Regard bleu-acier et barbe de quelques jours, Sylvain Tesson est en couverture de la Revue des Deux Mondes d’avril 2020. Sous son habituelle casquette militaire, il a dans l’œil quelque chose de la fixité des statues qui en ont vu passer, des hommes, des ombres et des bêtes. C’est que le bonhomme en impose. Fort d’une bibliographie comptant une bonne trentaine de livres, il a ce qu’on appelle une stature. Sa voix porte, il est écouté, respecté, suscitant même l’admiration de beaucoup. Peut-être pas consulté comme un oracle mais presque. À pas même cinquante ans, il a déjà, et depuis un certain temps maintenant, un côté vieux routier. Non, mieux : vieux sage. Privilège de ceux qui ont beaucoup bourlingué. On sent dans ses propos le baroudeur que l’expérience des lointains a façonné. Sa culture, qu’il polit comme une pierre précieuse, va de pair avec l’aventure, qu’il recherche autant que possible, avec une préférence affirmée pour les confins ; l’une l’autre elles s’enrichissent, s’éclairent, s’entremêlent. Inséparables, donc.
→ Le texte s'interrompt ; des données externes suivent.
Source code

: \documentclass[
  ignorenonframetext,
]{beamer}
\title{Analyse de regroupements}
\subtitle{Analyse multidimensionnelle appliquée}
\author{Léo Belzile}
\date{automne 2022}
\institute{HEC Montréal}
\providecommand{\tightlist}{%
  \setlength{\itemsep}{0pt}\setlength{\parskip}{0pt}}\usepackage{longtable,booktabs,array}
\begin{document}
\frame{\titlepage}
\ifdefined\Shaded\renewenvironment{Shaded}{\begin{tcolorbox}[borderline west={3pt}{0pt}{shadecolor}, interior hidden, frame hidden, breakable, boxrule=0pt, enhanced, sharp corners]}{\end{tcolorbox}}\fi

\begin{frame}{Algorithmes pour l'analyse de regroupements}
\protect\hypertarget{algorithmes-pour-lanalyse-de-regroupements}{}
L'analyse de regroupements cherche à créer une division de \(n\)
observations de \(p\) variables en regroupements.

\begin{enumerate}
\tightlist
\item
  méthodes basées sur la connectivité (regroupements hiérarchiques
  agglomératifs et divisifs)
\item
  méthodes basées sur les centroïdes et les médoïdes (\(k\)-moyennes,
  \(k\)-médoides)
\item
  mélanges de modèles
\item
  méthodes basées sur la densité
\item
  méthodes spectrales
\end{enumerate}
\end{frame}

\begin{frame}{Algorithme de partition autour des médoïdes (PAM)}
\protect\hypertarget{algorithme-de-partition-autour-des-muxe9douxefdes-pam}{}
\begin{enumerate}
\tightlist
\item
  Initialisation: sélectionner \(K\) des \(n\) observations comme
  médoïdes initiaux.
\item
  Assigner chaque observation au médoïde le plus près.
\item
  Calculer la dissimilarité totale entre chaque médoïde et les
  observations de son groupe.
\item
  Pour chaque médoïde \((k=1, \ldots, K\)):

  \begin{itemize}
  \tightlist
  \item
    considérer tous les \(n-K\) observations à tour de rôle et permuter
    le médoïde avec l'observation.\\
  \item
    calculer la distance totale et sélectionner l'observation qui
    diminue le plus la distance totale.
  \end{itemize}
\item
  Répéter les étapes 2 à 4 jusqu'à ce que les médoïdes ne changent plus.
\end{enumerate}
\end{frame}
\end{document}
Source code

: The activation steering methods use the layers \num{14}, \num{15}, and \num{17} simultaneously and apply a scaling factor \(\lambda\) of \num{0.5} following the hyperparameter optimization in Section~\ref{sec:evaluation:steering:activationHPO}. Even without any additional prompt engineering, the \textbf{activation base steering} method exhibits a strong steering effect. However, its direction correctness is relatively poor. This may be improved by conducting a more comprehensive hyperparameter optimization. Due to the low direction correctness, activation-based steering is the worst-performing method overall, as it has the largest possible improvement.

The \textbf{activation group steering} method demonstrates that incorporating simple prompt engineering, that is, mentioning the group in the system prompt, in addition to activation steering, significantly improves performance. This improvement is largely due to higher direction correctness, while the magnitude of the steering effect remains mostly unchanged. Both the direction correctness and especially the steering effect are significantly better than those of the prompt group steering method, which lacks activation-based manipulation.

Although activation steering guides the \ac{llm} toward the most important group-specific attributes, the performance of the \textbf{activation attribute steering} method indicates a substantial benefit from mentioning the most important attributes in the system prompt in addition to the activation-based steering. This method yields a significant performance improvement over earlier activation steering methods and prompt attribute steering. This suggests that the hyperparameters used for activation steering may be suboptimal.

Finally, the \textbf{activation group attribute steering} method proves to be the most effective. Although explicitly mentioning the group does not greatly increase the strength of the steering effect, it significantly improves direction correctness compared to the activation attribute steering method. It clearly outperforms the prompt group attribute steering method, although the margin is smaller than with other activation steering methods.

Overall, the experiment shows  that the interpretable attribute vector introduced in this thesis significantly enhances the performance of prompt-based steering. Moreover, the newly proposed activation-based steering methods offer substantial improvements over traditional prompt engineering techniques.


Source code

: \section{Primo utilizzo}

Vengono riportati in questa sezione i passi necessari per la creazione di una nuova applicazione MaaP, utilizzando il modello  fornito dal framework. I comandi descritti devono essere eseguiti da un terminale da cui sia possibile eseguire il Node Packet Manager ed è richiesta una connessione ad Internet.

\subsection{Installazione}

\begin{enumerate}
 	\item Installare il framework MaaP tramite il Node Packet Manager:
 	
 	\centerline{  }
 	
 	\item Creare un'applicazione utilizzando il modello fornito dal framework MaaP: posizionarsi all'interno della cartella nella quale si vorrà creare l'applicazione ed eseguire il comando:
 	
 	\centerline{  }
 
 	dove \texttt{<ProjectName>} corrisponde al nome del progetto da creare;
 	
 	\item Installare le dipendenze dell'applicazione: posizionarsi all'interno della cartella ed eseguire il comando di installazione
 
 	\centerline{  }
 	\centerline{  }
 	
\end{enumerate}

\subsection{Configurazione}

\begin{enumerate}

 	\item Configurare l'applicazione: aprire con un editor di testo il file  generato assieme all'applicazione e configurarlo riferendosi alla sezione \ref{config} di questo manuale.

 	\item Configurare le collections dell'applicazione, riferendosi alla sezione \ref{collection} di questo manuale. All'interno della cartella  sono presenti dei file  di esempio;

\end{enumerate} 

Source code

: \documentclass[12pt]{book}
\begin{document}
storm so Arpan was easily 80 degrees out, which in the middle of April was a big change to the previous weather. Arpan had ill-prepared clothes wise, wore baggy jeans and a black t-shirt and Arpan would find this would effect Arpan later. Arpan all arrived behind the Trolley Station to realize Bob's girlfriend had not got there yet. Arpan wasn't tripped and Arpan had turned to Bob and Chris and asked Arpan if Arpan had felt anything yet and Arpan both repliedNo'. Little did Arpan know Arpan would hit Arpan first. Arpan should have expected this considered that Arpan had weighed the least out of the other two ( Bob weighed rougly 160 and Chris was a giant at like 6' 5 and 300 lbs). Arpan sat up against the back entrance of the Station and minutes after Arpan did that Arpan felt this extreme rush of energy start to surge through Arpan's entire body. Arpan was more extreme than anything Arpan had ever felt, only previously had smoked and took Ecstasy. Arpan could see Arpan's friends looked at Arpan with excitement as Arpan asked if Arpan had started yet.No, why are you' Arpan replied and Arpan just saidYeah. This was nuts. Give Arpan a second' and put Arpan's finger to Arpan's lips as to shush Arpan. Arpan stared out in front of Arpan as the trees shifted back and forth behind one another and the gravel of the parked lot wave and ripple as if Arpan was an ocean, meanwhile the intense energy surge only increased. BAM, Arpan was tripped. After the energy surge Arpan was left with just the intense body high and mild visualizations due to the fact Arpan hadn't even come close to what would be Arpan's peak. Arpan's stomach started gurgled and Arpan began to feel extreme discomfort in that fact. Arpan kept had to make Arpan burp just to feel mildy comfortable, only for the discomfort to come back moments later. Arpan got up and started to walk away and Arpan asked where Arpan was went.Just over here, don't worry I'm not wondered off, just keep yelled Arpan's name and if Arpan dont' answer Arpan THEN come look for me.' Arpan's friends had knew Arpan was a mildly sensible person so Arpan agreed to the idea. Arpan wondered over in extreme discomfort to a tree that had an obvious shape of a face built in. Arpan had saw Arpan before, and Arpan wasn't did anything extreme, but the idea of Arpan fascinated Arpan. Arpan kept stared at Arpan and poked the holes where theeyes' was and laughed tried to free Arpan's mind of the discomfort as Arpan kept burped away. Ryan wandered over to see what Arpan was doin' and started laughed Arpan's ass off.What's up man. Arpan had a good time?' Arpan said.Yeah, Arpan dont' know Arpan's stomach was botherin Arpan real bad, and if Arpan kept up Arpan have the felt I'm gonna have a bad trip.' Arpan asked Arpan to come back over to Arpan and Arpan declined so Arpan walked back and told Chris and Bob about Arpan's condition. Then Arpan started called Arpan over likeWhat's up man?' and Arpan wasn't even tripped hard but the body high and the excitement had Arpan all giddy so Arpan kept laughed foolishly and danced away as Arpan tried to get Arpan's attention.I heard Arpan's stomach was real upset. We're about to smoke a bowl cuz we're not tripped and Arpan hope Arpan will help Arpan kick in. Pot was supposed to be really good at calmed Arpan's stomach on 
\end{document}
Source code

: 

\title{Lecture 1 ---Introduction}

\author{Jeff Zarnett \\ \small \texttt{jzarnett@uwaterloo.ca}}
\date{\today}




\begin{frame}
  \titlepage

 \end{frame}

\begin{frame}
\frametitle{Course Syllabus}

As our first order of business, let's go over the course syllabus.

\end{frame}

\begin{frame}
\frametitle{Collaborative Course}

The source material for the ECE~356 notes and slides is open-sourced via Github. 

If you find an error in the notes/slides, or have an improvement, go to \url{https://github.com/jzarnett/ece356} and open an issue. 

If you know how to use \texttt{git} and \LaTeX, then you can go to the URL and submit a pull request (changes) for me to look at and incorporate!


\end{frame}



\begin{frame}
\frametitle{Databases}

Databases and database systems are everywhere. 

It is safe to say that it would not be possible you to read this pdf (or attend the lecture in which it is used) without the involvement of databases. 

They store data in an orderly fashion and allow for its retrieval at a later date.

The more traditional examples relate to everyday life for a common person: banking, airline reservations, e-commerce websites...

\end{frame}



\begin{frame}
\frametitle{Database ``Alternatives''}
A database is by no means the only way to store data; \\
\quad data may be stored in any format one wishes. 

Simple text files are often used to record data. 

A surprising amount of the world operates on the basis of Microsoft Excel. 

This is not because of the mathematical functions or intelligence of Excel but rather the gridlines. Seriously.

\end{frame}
De tout cela témoigne l’entretien qu’il a accordé à Sébastien Lapaque, lors d’un échange en juin dernier dans le cadre privilégié d’un vignoble de l’appellation Bandol, bien connue des amateurs de vins (que lui n’est plus, soit dit en passant, après un grave accident d’ivresse qui a failli sinon lui ôter la vie, du moins le goût de vivre). L’intéressé parle à cœur ouvert de ses principes de vie, de ce qui l’anime au plus profond en tant qu’héritier d’un monde qu’il pense depuis toujours sur le temps long. La géographie particulièrement a toute son attention, on allait dire son affection ; il en a une perception à ce point aiguë qu’elle passerait presque pour mystique. Bref, l’arpenteur et le méditant cohabitent en lui : « goût pour la strate et celui pour l’élévation », se résume-t-il fort justement. Strate et élévation, la transition est toute trouvée pour évoquer ensuite le très riche et passionnant dossier de ce numéro d’avril. Voilà une image qui plante parfaitement le décor de l’ensemble intitulé « L’arbre, modèle de civilisation ». De la symbolique de l’arbre à l’organisation systémique des forêts, le sujet a beaucoup à nous dire. À « nous » en tant qu’humains, en tant que société. Indiscutablement l’arbre est matière à enseignements, et peut-être même la forêt est-elle, comme veut le croire l’écologue Jacques Tassin, fertile « matrice » et « précieuse boussole » pour l’avenir. Même conviction chez Yves Darricau, ingénieur-agronome et apiculteur, pour qui « les plantations d’arbres sont une solution à privilégier » pour contrer « la baisse drastique de la biodiversité ». Le même : « Le paysage à venir devra être une diversité arborée avec une palette adaptée au temps qui vient. Il nous faut poursuivre les introductions, les créations végétales, et la domestication d’arbres utiles, ce que nous avons toujours fait au long de l’histoire, mais cette fois-ci avec une finalité écologique. » (Entre parenthèses, l’auteur de ces lignes écrit en ce moment même avec un œil sur de grands arbres dont les couronnes flirtent mais jamais ne se confondent – ce phénomène s’appelle, le saviez-vous ?, la « fente de timidité » – formidable expression !)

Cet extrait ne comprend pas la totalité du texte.